Dorothy passed away Feb. 5, 2018. Shortly after Reitsma added a plaque to the site in her memory. In addition, a statue of a mother holding her baby, symbolizing a family friend of the Reitsmas who had lost both their daughter and grandson in a car crash on Hungry Hill, was also added to the location.

This was partially destroyed last year when Reitsma said that vandals removed the plaque from its post and appeared to have used it as a frisbee, with his granddaughter eventually recovering it from the bottom of the hill where the memorial stood. During this incident the first statue was also destroyed.

Despite the shock of seeing a memorial dedicated to the two families vandalized in such a manner, both Reitsma and his neighbour decided it was important to rebuild the site. After reattaching the initial plaque to a stronger steel post an additional statue — this time of a couple, representing Henry and his wife — was added.

It would stand there until about two-and-a-half weeks ago when Reitsma said it was once again destroyed by vandals who removed the heads from the new statue. He said while the act of vandalism was painful that they were not going to be intimidated or scared away by it.

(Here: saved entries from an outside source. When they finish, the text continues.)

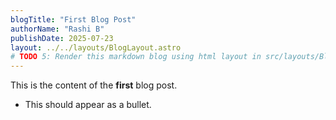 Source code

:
 ```yaml
---
blogTitle: "First Blog Post"
authorName: "Rashi B"
publishDate: 2025-07-23
layout: ../../layouts/BlogLayout.astro
# TODO 5: Render this markdown blog using html layout in src/layouts/BlogLayout.astro
---
```


This is the content of the **first** blog post.
- This should appear as a bullet.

“We are just not going to let vandalism get the best of us,” he said, adding that his neighbour will be ordering a new statue to replace the one which was destroyed.

As for Reitsma, he said above all the frustration he feels he just wishes that the individual or individuals who decided to vandalize the site realizes what they did was wrong.

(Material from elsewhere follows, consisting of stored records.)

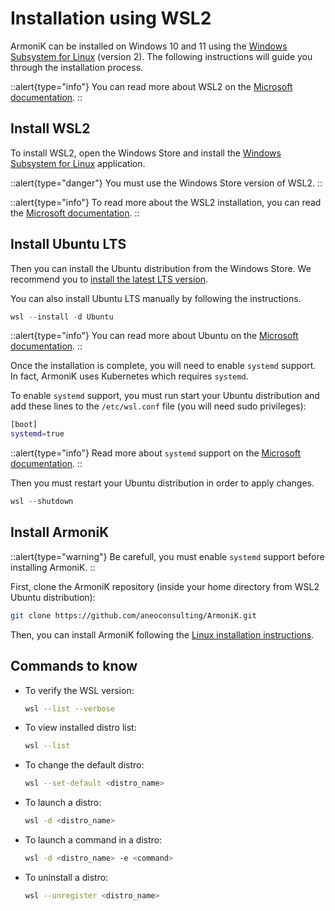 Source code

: # Installation using WSL2

ArmoniK can be installed on Windows 10 and 11 using the [Windows Subsystem for Linux](https://learn.microsoft.com/en-us/windows/wsl/install) (version 2). The following instructions will guide you through the installation process.

::alert{type="info"}
You can read more about WSL2 on the [Microsoft documentation](https://learn.microsoft.com/en-us/windows/wsl/compare-versions).
::

<!-- TODO: add a warning about the requirement for systemd -->
<!-- and I must separate Linux 20 (genie) and 22 (systemd) with wsl  -->
<!-- use the guide to understand version and deprecated the usage of genie -->

## Install WSL2

To install WSL2, open the Windows Store and install the [Windows Subsystem for Linux](https://www.microsoft.com/store/productId/9P9TQF7MRM4R) application.

::alert{type="danger"}
You must use the Windows Store version of WSL2.
::

::alert{type="info"}
To read more about the WSL2 installation, you can read the [Microsoft documentation](https://learn.microsoft.com/en-us/windows/wsl/install).
::

## Install Ubuntu LTS

Then you can install the Ubuntu distribution from the Windows Store. We recommend you to [install the latest LTS version](https://www.microsoft.com/store/productId/9PDXGNCFSCZV).

You can also install Ubuntu LTS manually by following the instructions.

```powershell
wsl --install -d Ubuntu
```

::alert{type="info"}
You can read more about Ubuntu on the [Microsoft documentation](https://learn.microsoft.com/en-us/windows/wsl/install-manual#step-6---install-your-linux-distribution-of-choice).
::

Once the installation is complete, you will need to enable `systemd` support. In fact, ArmoniK uses Kubernetes which requires `systemd`.

To enable `systemd` support, you must run start your Ubuntu distribution and add these lines to the `/etc/wsl.conf` file (you will need sudo privileges):

```bash
[boot]
systemd=true
```

::alert{type="info"}
Read more about `systemd` support on the [Microsoft documentation](https://devblogs.microsoft.com/commandline/systemd-support-is-now-available-in-wsl/).
::

Then you must restart your Ubuntu distribution in order to apply changes.

```powershell
wsl --shutdown
```

## Install ArmoniK

::alert{type="warning"}
Be carefull, you must enable `systemd` support before installing ArmoniK.
::

First, clone the ArmoniK repository (inside your home directory from WSL2 Ubuntu distribution):

```bash
git clone https://github.com/aneoconsulting/ArmoniK.git
```

Then, you can install ArmoniK following the [Linux installation instructions](../1.linux/1.installation.md).

## Commands to know

- To verify the WSL version:
  ```bash
  wsl --list --verbose
  ```

- To view installed distro list:
  ```bash
  wsl --list
  ```

- To change the default distro:
  ```bash
  wsl --set-default <distro_name>
  ```

- To launch a distro:
  ```bash
  wsl -d <distro_name>
  ```

- To launch a command in a distro:
  ```bash
  wsl -d <distro_name> -e <command>
  ```

- To uninstall a distro:
  ```bash
  wsl --unregister <distro_name>
  ```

“I just want somebody to say I’m sorry, I shouldn’t have done it,” he said. “They don’t even have to come to me and apologize or anything like that, it’s just something senseless and I hope the somebody who did it has learnt a lesson.”

Local author Debi Smith, who came across the vandalized memorial earlier this month, said that she couldn’t figure out what would possess someone to commit such an offense against such a personal monument.

“What is so terrible in that person’s life that they have to try and show their pain in this manner? Hurting others hopefully brings guilt and remorse which definitely doesn’t feel as good as love and acceptance.”

She said she hopes the vandal or vandals reassess their actions so that in the future memorials like Reitsma’s are around for all in the region to visit.

“May your life improve to where you can learn to enjoy and not destroy things that give pleasure.”

The Houston RCMP detachment told Houston Today that they were unable to locate a file on the most recent event, however Cpl. Mark Smaill confirmed a previous incident had taken place last year, adding that while there were a few suspects, no charges or arrests were made in response to the 2019 incident.